* **Stored data**:

************

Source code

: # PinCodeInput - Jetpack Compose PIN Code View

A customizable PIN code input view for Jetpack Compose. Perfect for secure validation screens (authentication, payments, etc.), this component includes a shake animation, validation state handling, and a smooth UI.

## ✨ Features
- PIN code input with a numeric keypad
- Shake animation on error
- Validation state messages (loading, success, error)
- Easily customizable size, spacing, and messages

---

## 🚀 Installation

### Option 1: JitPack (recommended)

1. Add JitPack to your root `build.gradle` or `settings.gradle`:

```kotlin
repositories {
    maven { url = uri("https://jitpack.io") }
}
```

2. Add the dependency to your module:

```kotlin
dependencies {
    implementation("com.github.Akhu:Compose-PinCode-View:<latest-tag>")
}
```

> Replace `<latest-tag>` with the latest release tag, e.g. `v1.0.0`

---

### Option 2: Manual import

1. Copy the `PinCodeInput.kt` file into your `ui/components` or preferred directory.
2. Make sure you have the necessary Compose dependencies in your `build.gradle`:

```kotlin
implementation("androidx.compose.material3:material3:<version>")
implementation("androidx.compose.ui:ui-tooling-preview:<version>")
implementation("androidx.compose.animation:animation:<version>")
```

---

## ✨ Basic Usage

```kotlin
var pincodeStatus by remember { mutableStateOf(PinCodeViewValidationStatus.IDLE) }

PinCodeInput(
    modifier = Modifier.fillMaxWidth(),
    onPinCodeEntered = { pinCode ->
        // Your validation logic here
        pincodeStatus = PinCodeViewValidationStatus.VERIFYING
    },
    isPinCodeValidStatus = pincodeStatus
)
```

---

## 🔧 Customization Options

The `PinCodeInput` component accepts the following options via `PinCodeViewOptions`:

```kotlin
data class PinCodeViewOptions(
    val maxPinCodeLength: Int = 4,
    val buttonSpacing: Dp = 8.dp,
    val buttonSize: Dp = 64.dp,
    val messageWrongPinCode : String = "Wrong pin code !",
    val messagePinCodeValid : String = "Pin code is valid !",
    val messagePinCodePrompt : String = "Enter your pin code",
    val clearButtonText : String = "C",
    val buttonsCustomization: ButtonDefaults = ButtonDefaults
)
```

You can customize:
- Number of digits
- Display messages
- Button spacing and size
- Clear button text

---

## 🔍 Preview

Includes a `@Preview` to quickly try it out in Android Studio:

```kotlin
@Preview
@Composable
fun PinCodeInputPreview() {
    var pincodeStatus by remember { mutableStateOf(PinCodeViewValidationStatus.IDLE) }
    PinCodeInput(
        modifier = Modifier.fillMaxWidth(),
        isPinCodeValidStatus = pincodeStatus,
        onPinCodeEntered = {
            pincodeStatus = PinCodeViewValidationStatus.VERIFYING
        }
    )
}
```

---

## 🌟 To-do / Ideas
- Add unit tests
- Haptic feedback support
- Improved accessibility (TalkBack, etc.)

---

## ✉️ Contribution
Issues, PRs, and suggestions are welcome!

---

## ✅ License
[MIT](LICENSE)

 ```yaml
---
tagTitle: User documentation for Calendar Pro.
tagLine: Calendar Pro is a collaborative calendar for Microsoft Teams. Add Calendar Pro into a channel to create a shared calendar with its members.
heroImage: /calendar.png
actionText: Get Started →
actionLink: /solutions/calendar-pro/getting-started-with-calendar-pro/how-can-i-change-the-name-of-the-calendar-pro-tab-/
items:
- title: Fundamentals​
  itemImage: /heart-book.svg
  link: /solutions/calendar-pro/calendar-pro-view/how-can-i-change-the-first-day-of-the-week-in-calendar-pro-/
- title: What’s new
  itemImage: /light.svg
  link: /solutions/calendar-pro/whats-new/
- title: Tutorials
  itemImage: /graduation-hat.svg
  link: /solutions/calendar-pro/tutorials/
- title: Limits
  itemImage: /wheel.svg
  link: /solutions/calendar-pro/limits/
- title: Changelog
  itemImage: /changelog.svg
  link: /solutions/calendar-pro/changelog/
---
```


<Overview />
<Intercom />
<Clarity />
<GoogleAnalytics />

************

Print each entry exactly as it appears above.

* **Answer section**:
Source code

: # PinCodeInput - Jetpack Compose PIN Code View

A customizable PIN code input view for Jetpack Compose. Perfect for secure validation screens (authentication, payments, etc.), this component includes a shake animation, validation state handling, and a smooth UI.

## ✨ Features
- PIN code input with a numeric keypad
- Shake animation on error
- Validation state messages (loading, success, error)
- Easily customizable size, spacing, and messages

---

## 🚀 Installation

### Option 1: JitPack (recommended)

1. Add JitPack to your root `build.gradle` or `settings.gradle`:

```kotlin
repositories {
    maven { url = uri("https://jitpack.io") }
}
```

2. Add the dependency to your module:

```kotlin
dependencies {
    implementation("com.github.Akhu:Compose-PinCode-View:<latest-tag>")
}
```

> Replace `<latest-tag>` with the latest release tag, e.g. `v1.0.0`

---

### Option 2: Manual import

1. Copy the `PinCodeInput.kt` file into your `ui/components` or preferred directory.
2. Make sure you have the necessary Compose dependencies in your `build.gradle`:

```kotlin
implementation("androidx.compose.material3:material3:<version>")
implementation("androidx.compose.ui:ui-tooling-preview:<version>")
implementation("androidx.compose.animation:animation:<version>")
```

---

## ✨ Basic Usage

```kotlin
var pincodeStatus by remember { mutableStateOf(PinCodeViewValidationStatus.IDLE) }

PinCodeInput(
    modifier = Modifier.fillMaxWidth(),
    onPinCodeEntered = { pinCode ->
        // Your validation logic here
        pincodeStatus = PinCodeViewValidationStatus.VERIFYING
    },
    isPinCodeValidStatus = pincodeStatus
)
```

---

## 🔧 Customization Options

The `PinCodeInput` component accepts the following options via `PinCodeViewOptions`:

```kotlin
data class PinCodeViewOptions(
    val maxPinCodeLength: Int = 4,
    val buttonSpacing: Dp = 8.dp,
    val buttonSize: Dp = 64.dp,
    val messageWrongPinCode : String = "Wrong pin code !",
    val messagePinCodeValid : String = "Pin code is valid !",
    val messagePinCodePrompt : String = "Enter your pin code",
    val clearButtonText : String = "C",
    val buttonsCustomization: ButtonDefaults = ButtonDefaults
)
```

You can customize:
- Number of digits
- Display messages
- Button spacing and size
- Clear button text

---

## 🔍 Preview

Includes a `@Preview` to quickly try it out in Android Studio:

```kotlin
@Preview
@Composable
fun PinCodeInputPreview() {
    var pincodeStatus by remember { mutableStateOf(PinCodeViewValidationStatus.IDLE) }
    PinCodeInput(
        modifier = Modifier.fillMaxWidth(),
        isPinCodeValidStatus = pincodeStatus,
        onPinCodeEntered = {
            pincodeStatus = PinCodeViewValidationStatus.VERIFYING
        }
    )
}
```

---

## 🌟 To-do / Ideas
- Add unit tests
- Haptic feedback support
- Improved accessibility (TalkBack, etc.)

---

## ✉️ Contribution
Issues, PRs, and suggestions are welcome!

---

## ✅ License
[MIT](LICENSE)

 ```yaml
---
tagTitle: User documentation for Calendar Pro.
tagLine: Calendar Pro is a collaborative calendar for Microsoft Teams. Add Calendar Pro into a channel to create a shared calendar with its members.
heroImage: /calendar.png
actionText: Get Started →
actionLink: /solutions/calendar-pro/getting-started-with-calendar-pro/how-can-i-change-the-name-of-the-calendar-pro-tab-/
items:
- title: Fundamentals​
  itemImage: /heart-book.svg
  link: /solutions/calendar-pro/calendar-pro-view/how-can-i-change-the-first-day-of-the-week-in-calendar-pro-/
- title: What’s new
  itemImage: /light.svg
  link: /solutions/calendar-pro/whats-new/
- title: Tutorials
  itemImage: /graduation-hat.svg
  link: /solutions/calendar-pro/tutorials/
- title: Limits
  itemImage: /wheel.svg
  link: /solutions/calendar-pro/limits/
- title: Changelog
  itemImage: /changelog.svg
  link: /solutions/calendar-pro/changelog/
---
```


<Overview />
<Intercom />
<Clarity />
<GoogleAnalytics />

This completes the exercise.